**WHAT YOU SHOULD DO:** Please restate the entries verbatim. The copy should hold no pictures.

(DATASET EXTRACT Opens)

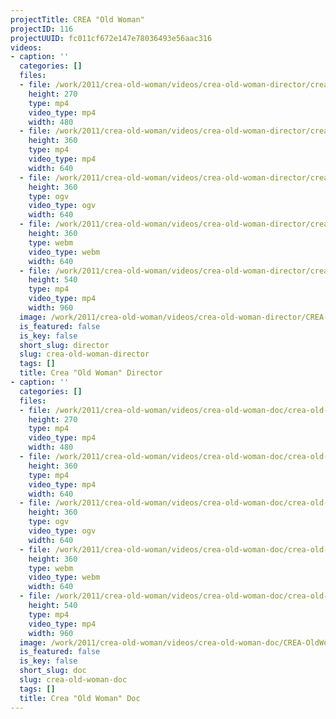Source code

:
 ```yaml
---
projectTitle: CREA "Old Woman"
projectID: 116
projectUUID: fc011cf672e147e78036493e56aac316
videos:
- caption: ''
  categories: []
  files:
  - file: /work/2011/crea-old-woman/videos/crea-old-woman-director/crea-old-woman-director-480x270.mp4
    height: 270
    type: mp4
    video_type: mp4
    width: 480
  - file: /work/2011/crea-old-woman/videos/crea-old-woman-director/crea-old-woman-director-640x360.mp4
    height: 360
    type: mp4
    video_type: mp4
    width: 640
  - file: /work/2011/crea-old-woman/videos/crea-old-woman-director/crea-old-woman-director-640x360.ogv
    height: 360
    type: ogv
    video_type: ogv
    width: 640
  - file: /work/2011/crea-old-woman/videos/crea-old-woman-director/crea-old-woman-director-640x360.webm
    height: 360
    type: webm
    video_type: webm
    width: 640
  - file: /work/2011/crea-old-woman/videos/crea-old-woman-director/crea-old-woman-director-960x540.mp4
    height: 540
    type: mp4
    video_type: mp4
    width: 960
  image: /work/2011/crea-old-woman/videos/crea-old-woman-director/CREA-OldWoman.0005.jpg
  is_featured: false
  is_key: false
  short_slug: director
  slug: crea-old-woman-director
  tags: []
  title: Crea "Old Woman" Director
- caption: ''
  categories: []
  files:
  - file: /work/2011/crea-old-woman/videos/crea-old-woman-doc/crea-old-woman-doc-480x270.mp4
    height: 270
    type: mp4
    video_type: mp4
    width: 480
  - file: /work/2011/crea-old-woman/videos/crea-old-woman-doc/crea-old-woman-doc-640x360.mp4
    height: 360
    type: mp4
    video_type: mp4
    width: 640
  - file: /work/2011/crea-old-woman/videos/crea-old-woman-doc/crea-old-woman-doc-640x360.ogv
    height: 360
    type: ogv
    video_type: ogv
    width: 640
  - file: /work/2011/crea-old-woman/videos/crea-old-woman-doc/crea-old-woman-doc-640x360.webm
    height: 360
    type: webm
    video_type: webm
    width: 640
  - file: /work/2011/crea-old-woman/videos/crea-old-woman-doc/crea-old-woman-doc-960x540.mp4
    height: 540
    type: mp4
    video_type: mp4
    width: 960
  image: /work/2011/crea-old-woman/videos/crea-old-woman-doc/CREA-OldWoman.0003.jpg
  is_featured: false
  is_key: false
  short_slug: doc
  slug: crea-old-woman-doc
  tags: []
  title: Crea "Old Woman" Doc
---
```

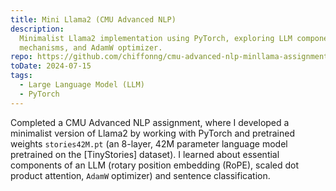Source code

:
 ```yaml
---
title: Mini Llama2 (CMU Advanced NLP)
description:
  Minimalist Llama2 implementation using PyTorch, exploring LLM components like RoPE, attention
  mechanisms, and AdamW optimizer.
repo: https://github.com/chiffonng/cmu-advanced-nlp-minllama-assignment
toDate: 2024-07-15
tags:
  - Large Language Model (LLM)
  - PyTorch
---
```


Completed a CMU Advanced NLP assignment, where I developed a minimalist version of Llama2 by working
with PyTorch and pretrained weights `stories42M.pt` (an 8-layer, 42M parameter language model
pretrained on the [TinyStories] dataset). I learned about essential components of an LLM (rotary
position embedding (RoPE), scaled dot product attention, `AdamW` optimizer) and sentence
classification.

(DATASET EXTRACT Closes)

**FINAL ANSWER:**
Source code

:
 ```yaml
---
projectTitle: CREA "Old Woman"
projectID: 116
projectUUID: fc011cf672e147e78036493e56aac316
videos:
- caption: ''
  categories: []
  files:
  - file: /work/2011/crea-old-woman/videos/crea-old-woman-director/crea-old-woman-director-480x270.mp4
    height: 270
    type: mp4
    video_type: mp4
    width: 480
  - file: /work/2011/crea-old-woman/videos/crea-old-woman-director/crea-old-woman-director-640x360.mp4
    height: 360
    type: mp4
    video_type: mp4
    width: 640
  - file: /work/2011/crea-old-woman/videos/crea-old-woman-director/crea-old-woman-director-640x360.ogv
    height: 360
    type: ogv
    video_type: ogv
    width: 640
  - file: /work/2011/crea-old-woman/videos/crea-old-woman-director/crea-old-woman-director-640x360.webm
    height: 360
    type: webm
    video_type: webm
    width: 640
  - file: /work/2011/crea-old-woman/videos/crea-old-woman-director/crea-old-woman-director-960x540.mp4
    height: 540
    type: mp4
    video_type: mp4
    width: 960
  image: /work/2011/crea-old-woman/videos/crea-old-woman-director/CREA-OldWoman.0005.jpg
  is_featured: false
  is_key: false
  short_slug: director
  slug: crea-old-woman-director
  tags: []
  title: Crea "Old Woman" Director
- caption: ''
  categories: []
  files:
  - file: /work/2011/crea-old-woman/videos/crea-old-woman-doc/crea-old-woman-doc-480x270.mp4
    height: 270
    type: mp4
    video_type: mp4
    width: 480
  - file: /work/2011/crea-old-woman/videos/crea-old-woman-doc/crea-old-woman-doc-640x360.mp4
    height: 360
    type: mp4
    video_type: mp4
    width: 640
  - file: /work/2011/crea-old-woman/videos/crea-old-woman-doc/crea-old-woman-doc-640x360.ogv
    height: 360
    type: ogv
    video_type: ogv
    width: 640
  - file: /work/2011/crea-old-woman/videos/crea-old-woman-doc/crea-old-woman-doc-640x360.webm
    height: 360
    type: webm
    video_type: webm
    width: 640
  - file: /work/2011/crea-old-woman/videos/crea-old-woman-doc/crea-old-woman-doc-960x540.mp4
    height: 540
    type: mp4
    video_type: mp4
    width: 960
  image: /work/2011/crea-old-woman/videos/crea-old-woman-doc/CREA-OldWoman.0003.jpg
  is_featured: false
  is_key: false
  short_slug: doc
  slug: crea-old-woman-doc
  tags: []
  title: Crea "Old Woman" Doc
---
```

Source code

:
 ```yaml
---
title: Mini Llama2 (CMU Advanced NLP)
description:
  Minimalist Llama2 implementation using PyTorch, exploring LLM components like RoPE, attention
  mechanisms, and AdamW optimizer.
repo: https://github.com/chiffonng/cmu-advanced-nlp-minllama-assignment
toDate: 2024-07-15
tags:
  - Large Language Model (LLM)
  - PyTorch
---
```


Completed a CMU Advanced NLP assignment, where I developed a minimalist version of Llama2 by working
with PyTorch and pretrained weights `stories42M.pt` (an 8-layer, 42M parameter language model
pretrained on the [TinyStories] dataset). I learned about essential components of an LLM (rotary
position embedding (RoPE), scaled dot product attention, `AdamW` optimizer) and sentence
classification.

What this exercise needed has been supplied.